▶ _INSTRUCTIONS FOR THE TASK_: Each line of the data has to be transcribed exactly.

##### TASK DATA

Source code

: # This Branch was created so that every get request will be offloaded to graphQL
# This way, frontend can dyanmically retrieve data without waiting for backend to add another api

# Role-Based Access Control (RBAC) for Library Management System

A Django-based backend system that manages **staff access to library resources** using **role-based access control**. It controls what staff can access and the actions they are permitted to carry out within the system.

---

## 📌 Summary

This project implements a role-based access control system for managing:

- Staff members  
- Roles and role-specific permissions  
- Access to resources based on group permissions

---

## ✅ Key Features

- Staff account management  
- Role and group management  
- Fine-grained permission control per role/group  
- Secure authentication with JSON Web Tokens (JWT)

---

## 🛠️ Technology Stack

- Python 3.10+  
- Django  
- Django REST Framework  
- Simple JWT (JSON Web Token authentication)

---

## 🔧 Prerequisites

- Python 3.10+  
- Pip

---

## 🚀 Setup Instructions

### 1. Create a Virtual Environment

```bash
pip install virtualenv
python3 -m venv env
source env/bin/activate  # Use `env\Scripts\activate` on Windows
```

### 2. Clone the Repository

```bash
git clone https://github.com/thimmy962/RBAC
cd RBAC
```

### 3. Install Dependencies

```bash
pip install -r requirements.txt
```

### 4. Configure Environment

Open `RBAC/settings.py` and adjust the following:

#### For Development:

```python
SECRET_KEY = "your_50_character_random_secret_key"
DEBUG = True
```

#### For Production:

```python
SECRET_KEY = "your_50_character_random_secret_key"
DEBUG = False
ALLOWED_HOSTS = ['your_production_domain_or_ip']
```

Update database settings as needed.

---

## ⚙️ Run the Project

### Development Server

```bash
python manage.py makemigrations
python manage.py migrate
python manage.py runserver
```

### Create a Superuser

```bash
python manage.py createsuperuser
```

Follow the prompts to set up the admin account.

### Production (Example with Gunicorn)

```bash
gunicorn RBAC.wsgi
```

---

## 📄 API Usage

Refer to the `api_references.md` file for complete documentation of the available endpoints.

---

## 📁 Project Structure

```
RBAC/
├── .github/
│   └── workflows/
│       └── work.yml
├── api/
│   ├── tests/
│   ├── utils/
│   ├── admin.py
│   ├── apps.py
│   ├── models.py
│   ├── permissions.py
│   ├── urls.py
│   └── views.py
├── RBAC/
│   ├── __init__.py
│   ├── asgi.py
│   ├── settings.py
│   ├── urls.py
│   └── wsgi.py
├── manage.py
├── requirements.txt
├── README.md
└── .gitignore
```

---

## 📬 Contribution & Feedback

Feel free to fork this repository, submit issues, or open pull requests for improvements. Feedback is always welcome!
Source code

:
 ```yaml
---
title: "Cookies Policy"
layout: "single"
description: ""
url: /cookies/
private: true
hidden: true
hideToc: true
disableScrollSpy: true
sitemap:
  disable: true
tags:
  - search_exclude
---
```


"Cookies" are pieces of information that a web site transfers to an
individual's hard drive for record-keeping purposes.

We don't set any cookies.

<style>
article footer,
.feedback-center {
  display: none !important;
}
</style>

##########

▶ _SOLUTION FOR THIS TASK_:
Source code

: # This Branch was created so that every get request will be offloaded to graphQL
# This way, frontend can dyanmically retrieve data without waiting for backend to add another api

# Role-Based Access Control (RBAC) for Library Management System

A Django-based backend system that manages **staff access to library resources** using **role-based access control**. It controls what staff can access and the actions they are permitted to carry out within the system.

---

## 📌 Summary

This project implements a role-based access control system for managing:

- Staff members  
- Roles and role-specific permissions  
- Access to resources based on group permissions

---

## ✅ Key Features

- Staff account management  
- Role and group management  
- Fine-grained permission control per role/group  
- Secure authentication with JSON Web Tokens (JWT)

---

## 🛠️ Technology Stack

- Python 3.10+  
- Django  
- Django REST Framework  
- Simple JWT (JSON Web Token authentication)

---

## 🔧 Prerequisites

- Python 3.10+  
- Pip

---

## 🚀 Setup Instructions

### 1. Create a Virtual Environment

```bash
pip install virtualenv
python3 -m venv env
source env/bin/activate  # Use `env\Scripts\activate` on Windows
```

### 2. Clone the Repository

```bash
git clone https://github.com/thimmy962/RBAC
cd RBAC
```

### 3. Install Dependencies

```bash
pip install -r requirements.txt
```

### 4. Configure Environment

Open `RBAC/settings.py` and adjust the following:

#### For Development:

```python
SECRET_KEY = "your_50_character_random_secret_key"
DEBUG = True
```

#### For Production:

```python
SECRET_KEY = "your_50_character_random_secret_key"
DEBUG = False
ALLOWED_HOSTS = ['your_production_domain_or_ip']
```

Update database settings as needed.

---

## ⚙️ Run the Project

### Development Server

```bash
python manage.py makemigrations
python manage.py migrate
python manage.py runserver
```

### Create a Superuser

```bash
python manage.py createsuperuser
```

Follow the prompts to set up the admin account.

### Production (Example with Gunicorn)

```bash
gunicorn RBAC.wsgi
```

---

## 📄 API Usage

Refer to the `api_references.md` file for complete documentation of the available endpoints.

---

## 📁 Project Structure

```
RBAC/
├── .github/
│   └── workflows/
│       └── work.yml
├── api/
│   ├── tests/
│   ├── utils/
│   ├── admin.py
│   ├── apps.py
│   ├── models.py
│   ├── permissions.py
│   ├── urls.py
│   └── views.py
├── RBAC/
│   ├── __init__.py
│   ├── asgi.py
│   ├── settings.py
│   ├── urls.py
│   └── wsgi.py
├── manage.py
├── requirements.txt
├── README.md
└── .gitignore
```

---

## 📬 Contribution & Feedback

Feel free to fork this repository, submit issues, or open pull requests for improvements. Feedback is always welcome!
Source code

:
 ```yaml
---
title: "Cookies Policy"
layout: "single"
description: ""
url: /cookies/
private: true
hidden: true
hideToc: true
disableScrollSpy: true
sitemap:
  disable: true
tags:
  - search_exclude
---
```


"Cookies" are pieces of information that a web site transfers to an
individual's hard drive for record-keeping purposes.

We don't set any cookies.

<style>
article footer,
.feedback-center {
  display: none !important;
}
</style>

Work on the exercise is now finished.